Después de cerrar la puerta tras él, Aislinn miró a Keenan sonriendo con dulzura.

—Feliz solsticio. Aquí estás seguro. Incluso le hemos pedido a Tavish que lo comprobara por nosotros.

Le dio un breve abrazo y luego se escabulló, dejándolo solo y confundido.

«Atrapado. Aislinn me ha atrapado. —Fue hasta la ventana y observó cómo su reina se marchaba con su amante mortal—. ¿Y qué hago ahora?».

Donia abrió la puerta con la llave que le había prestado Seth. Oyó a Keenan paseando arriba y abajo, moviéndose enfadado con fuertes pasos, como una criatura enjaulada. A ella no la asustaba aquel genio, aquella peligrosa energía. Por primera vez, se encontrarían con igual fuerza, igual poder, igual pasión.

«Eso espero».

Se quitó las botas, dobló su abrigo, y descorchó dos botellas de vino. Acababa de llenar la primera copa cuando Keenan entró en la sala.

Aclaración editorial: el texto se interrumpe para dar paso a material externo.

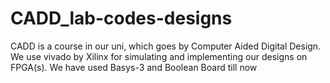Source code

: # CADD_lab-codes-designs
CADD is a course in our uni, which goes by Computer Aided Digital Design. We use vivado by Xilinx for simulating and implementing our designs on FPGA(s). We have used Basys-3 and Boolean Board till now
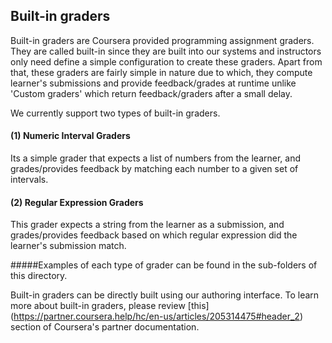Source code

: ## Built-in graders

Built-in graders are Coursera provided programming assignment graders. They are called built-in since they are built into our systems and instructors only need define a simple configuration to create these graders. Apart from that, these graders are fairly simple in nature due to which, they compute learner's submissions and provide feedback/grades at runtime unlike 'Custom graders' which return feedback/graders after a small delay.

We currently support two types of built-in graders.

#### (1) Numeric Interval Graders

Its a simple grader that expects a list of numbers from the learner, and grades/provides feedback by matching each number to a given set of intervals.

#### (2) Regular Expression Graders

This grader expects a string from the learner as a submission, and grades/provides feedback based on which regular expression did the learner's submission match.


#####Examples of each type of grader can be found in the sub-folders of this directory.

Built-in graders can be directly built using our authoring interface. To learn more about built-in graders, please review [this] (https://partner.coursera.help/hc/en-us/articles/205314475#header_2) section of Coursera's partner documentation.
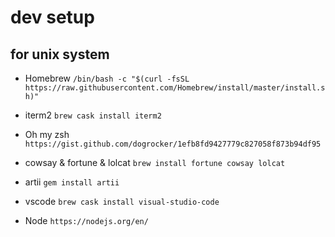 # dev setup

## for unix system

- Homebrew      `/bin/bash -c "$(curl -fsSL https://raw.githubusercontent.com/Homebrew/install/master/install.sh)"`
- iterm2        `brew cask install iterm2`
- Oh my zsh     `https://gist.github.com/dogrocker/1efb8fd9427779c827058f873b94df95`

- cowsay & fortune & lolcat  `brew install fortune cowsay lolcat`
- artii    `gem install artii`

- vscode        `brew cask install visual-studio-code`
- Node          `https://nodejs.org/en/`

—¡Don! —se sorprendió—. ¿Tú aquí?

—¿Humm?

Le tendió la copa. Como él la rehusó, la dejó sobre la encimera.

—¿Qué haces…? —Parecía inusitadamente nervioso y la miró con cautela—. ¿Estás buscando a Aislinn?

—No. —Sirvió una segunda copa, esa vez de su propio vino. Debía acordarse de mandarle un detalle a Niall por pensar en conseguirlo—. Ya he visto a Ash.

Levantó la llave de la casa y balanceó el llavero con forma de calavera para que él lo viera. Le gustaba tener el control, el poder.

«Podría acostumbrarme incluso», se dijo.

Gobernar la Corte Invernal le había resultado fácil y cómodo; podía ser justa y ecuánime con sus súbditos. Pero tener poder sobre Keenan… eso era peligroso. Quería que él se sometiera a sus deseos, como ella había hecho durante tanto tiempo a los suyos. Se humedeció los labios con la lengua, y fue recompensada por un destello oscuro en aquellos ojos estivales.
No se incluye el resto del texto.